Either way, it seems like voters are being asked to choose from the dregs of the candidate pool. Of course, it’s those very voters who put us in this situation. In primary after primary, caucus after caucus, voters lined up behind Clinton and Trump.
The key to this election, of course, will be how the voters who didn’t line up behind either of these candidates in the primary will vote in November. Will they vote for the Republican candidate because they are registered Republicans? Or will Democrats get in line behind their candidate?
Time will tell us the answer to that question, but here’s one thing I think my father and all the other doomsday worriers can rest easy about:
Neither one of these candidates is likely to lead the American flock of sheep blindly into one world order.

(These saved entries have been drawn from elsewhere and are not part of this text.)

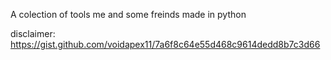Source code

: A colection of tools me and some freinds made in python

disclaimer: https://gist.github.com/voidapex11/7a6f8c64e55d468c9614dedd8b7c3d66
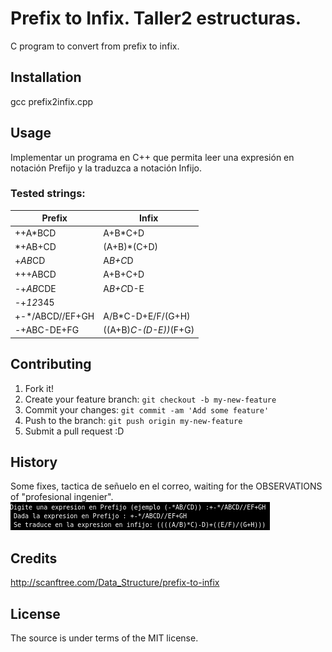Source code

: # Prefix to Infix. Taller2 estructuras.

C program to convert from prefix to infix.

## Installation

gcc prefix2infix.cpp

## Usage
Implementar un programa en C++ que permita leer una expresión en notación Prefijo y la traduzca a notación Infijo.

### Tested strings:

Prefix | Infix
------------ | -------------
++A*BCD | A+B*C+D |ABC*+D+
*+AB+CD | (A+B)*(C+D) |AB+CD+*
+*AB*CD | A*B+C*D |AB*CD*+
+++ABCD | A+B+C+D |AB+C+D+
-+*AB*CDE |A*B+C*D-E
-+*12*345 |
+-*/ABCD//EF+GH |A/B*C-D+E/F/(G+H)
*-*+ABC-DE+FG   |((A+B)*C-(D-E))*(F+G)

## Contributing

1. Fork it!
2. Create your feature branch: `git checkout -b my-new-feature`
3. Commit your changes: `git commit -am 'Add some feature'`
4. Push to the branch: `git push origin my-new-feature`
5. Submit a pull request :D

## History

Some fixes, tactica de señuelo en el correo, waiting for the OBSERVATIONS of "profesional ingenier".
![Window test.](/images/prefix2infix.png)

## Credits

http://scanftree.com/Data_Structure/prefix-to-infix

## License

The source is under terms of the MIT license.
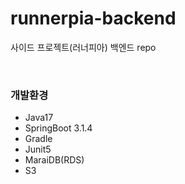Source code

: # runnerpia-backend
사이드 프로젝트(러너피아) 백엔드 repo

<br>

### 개발환경
- Java17
- SpringBoot 3.1.4
- Gradle
- Junit5
- MaraiDB(RDS)
- S3

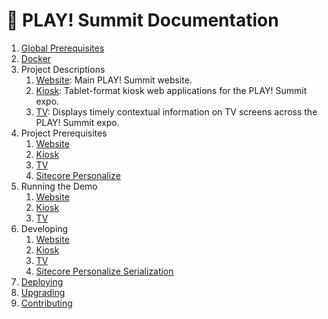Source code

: # 📖 PLAY! Summit Documentation

1. [Global Prerequisites](prerequisites.md)
2. [Docker](docker.md)
3. Project Descriptions
   1. [Website](projects/website.md#Project-Description): Main PLAY! Summit website.
   2. [Kiosk](projects/kiosk.md#Project-Description): Tablet-format kiosk web applications for the PLAY! Summit expo.
   3. [TV](projects/tv.md#Project-Description): Displays timely contextual information on TV screens across the PLAY! Summit expo.
4. Project Prerequisites
   1. [Website](projects/website.md#Prerequisites)
   2. [Kiosk](projects/kiosk.md#Prerequisites)
   3. [TV](projects/tv.md#Prerequisites)
   4. [Sitecore Personalize](cdp-personalize/README.md)
5. Running the Demo
   1. [Website](projects/website.md#Running-the-Website)
   2. [Kiosk](projects/kiosk.md#Running-the-Kiosk)
   3. [TV](projects/tv.md#Running-the-TV)
6. Developing
   1. [Website](projects/website.md#Developing-the-Website)
   2. [Kiosk](projects/kiosk.md#Developing-the-Kiosk)
   3. [TV](projects/tv.md#Developing-the-TV)
   4. [Sitecore Personalize Serialization](cdp-personalize/serialization.md)
7. [Deploying](deploying.md)
8. [Upgrading](upgrading.md)
9. [Contributing](contributing.md)
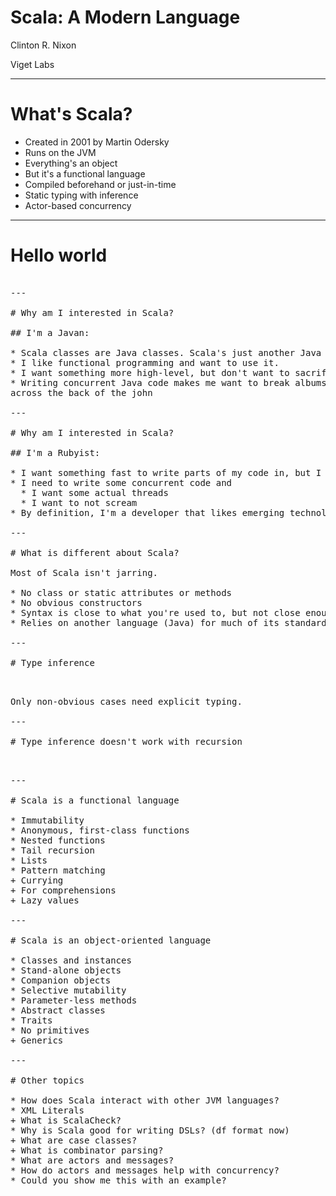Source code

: # Scala: A Modern Language

Clinton R. Nixon

Viget Labs

---

# What's Scala?

* Created in 2001 by Martin Odersky
* Runs on the JVM
* Everything's an object
* But it's a functional language
* Compiled beforehand or just-in-time
* Static typing with inference
* Actor-based concurrency

---

# Hello world

<pre class="code brush:scala" src="src/main/scala/HiThere.scala" />

---

# Why am I interested in Scala?

## I'm a Javan:

* Scala classes are Java classes. Scala's just another Java library as far as the JVM's concerned.
* I like functional programming and want to use it.
* I want something more high-level, but don't want to sacrifice speed or static typing.
* Writing concurrent Java code makes me want to break albums of Beethoven
across the back of the john

---

# Why am I interested in Scala?

## I'm a Rubyist:

* I want something fast to write parts of my code in, but I don't want to sacrifice readability or dynamism.
* I need to write some concurrent code and
  * I want some actual threads
  * I want to not scream
* By definition, I'm a developer that likes emerging technologies, and I want to learn something new

---

# What is different about Scala?

Most of Scala isn't jarring.

* No class or static attributes or methods
* No obvious constructors
* Syntax is close to what you're used to, but not close enough
* Relies on another language (Java) for much of its standard library

---

# Type inference

<pre class="brush:scala" src="src/main/scala/CSVLine.scala" />

Only non-obvious cases need explicit typing.

---

# Type inference doesn't work with recursion

<pre class="brush:scala" src="../slider/src/main/scala/Slide.scala" section="recursive" />

---

# Scala is a functional language

* Immutability
* Anonymous, first-class functions
* Nested functions
* Tail recursion
* Lists
* Pattern matching
+ Currying
+ For comprehensions
+ Lazy values

---

# Scala is an object-oriented language

* Classes and instances
* Stand-alone objects
* Companion objects
* Selective mutability
* Parameter-less methods
* Abstract classes
* Traits
* No primitives
+ Generics

---

# Other topics

* How does Scala interact with other JVM languages?
* XML Literals
+ What is ScalaCheck?
* Why is Scala good for writing DSLs? (df format now)
+ What are case classes?
+ What is combinator parsing?
* What are actors and messages?
* How do actors and messages help with concurrency?
* Could you show me this with an example?
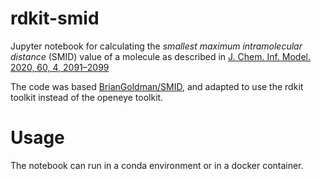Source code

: # rdkit-smid
Jupyter notebook for calculating the *smallest maximum intramolecular distance* (SMID) value of a molecule as described in [J. Chem. Inf. Model. 2020, 60, 4, 2091–2099](https://doi.org/10.1021/acs.jcim.9b00692)

The code was based [BrianGoldman/SMID](https://github.com/BrianGoldman/SMID), and adapted to use the rdkit toolkit instead of the openeye toolkit.

# Usage
The notebook can run in a conda environment or in a docker container.
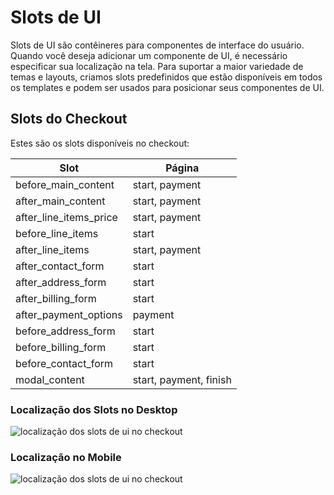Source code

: # Slots de UI

Slots de UI são contêineres para componentes de interface do usuário.
Quando você deseja adicionar um componente de UI, é necessário especificar sua localização na tela. Para suportar a maior variedade de temas e layouts, criamos slots predefinidos que estão disponíveis em todos os templates e podem ser usados para posicionar seus componentes de UI.

## Slots do Checkout

Estes são os slots disponíveis no checkout:

| Slot                  | Página                      |
| --------------------- | ----------------------------|
| before_main_content   | start, payment              |
| after_main_content    | start, payment              |
| after_line_items_price| start, payment              |
| before_line_items     | start                       |
| after_line_items      | start, payment              |
| after_contact_form    | start                       |
| after_address_form    | start                       |
| after_billing_form    | start                       |
| after_payment_options | payment                     |
| before_address_form   | start                       |
| before_billing_form   | start                       |
| before_contact_form   | start                       |
| modal_content         | start, payment, finish      |

### Localização dos Slots no Desktop

![localização dos slots de ui no checkout](/images/ui-slots-desktop-checkout.png)

### Localização no Mobile

![localização dos slots de ui no checkout](/images/ui-slots-mobile-checkout.png)
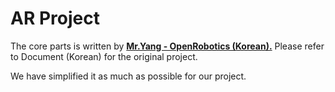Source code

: AR Project
======================

The core parts is written by [**Mr.Yang - OpenRobotics (Korean).**](http://blog.daum.net/pg365)
Please refer to Document (Korean) for the original project.

We have simplified it as much as possible for our project.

Trump’s political stance leans more toward isolationism than any candidate since Herbert Hoover in the 1920s.
Clinton isn’t likely to move the U.S. toward a single world government either because the U.S. is one of the three strongest countries on earth and – just like individual political leaders – the U.S. wouldn’t likely be willing to give up its own autonomy for the sake of being one among many. (See Britain’s exit from the European Union as exhibit one for that argument.)
But the bigger question I suspect most voters are asking themselves these days is this: Just where would Clinton or Trump lead us? And would I really like where we would end up?
I suspect the answer to that last question is no.
And that’s a rather disappointing prospect considering the fact that we will have to live with the consequences of these primary elections for the next four years.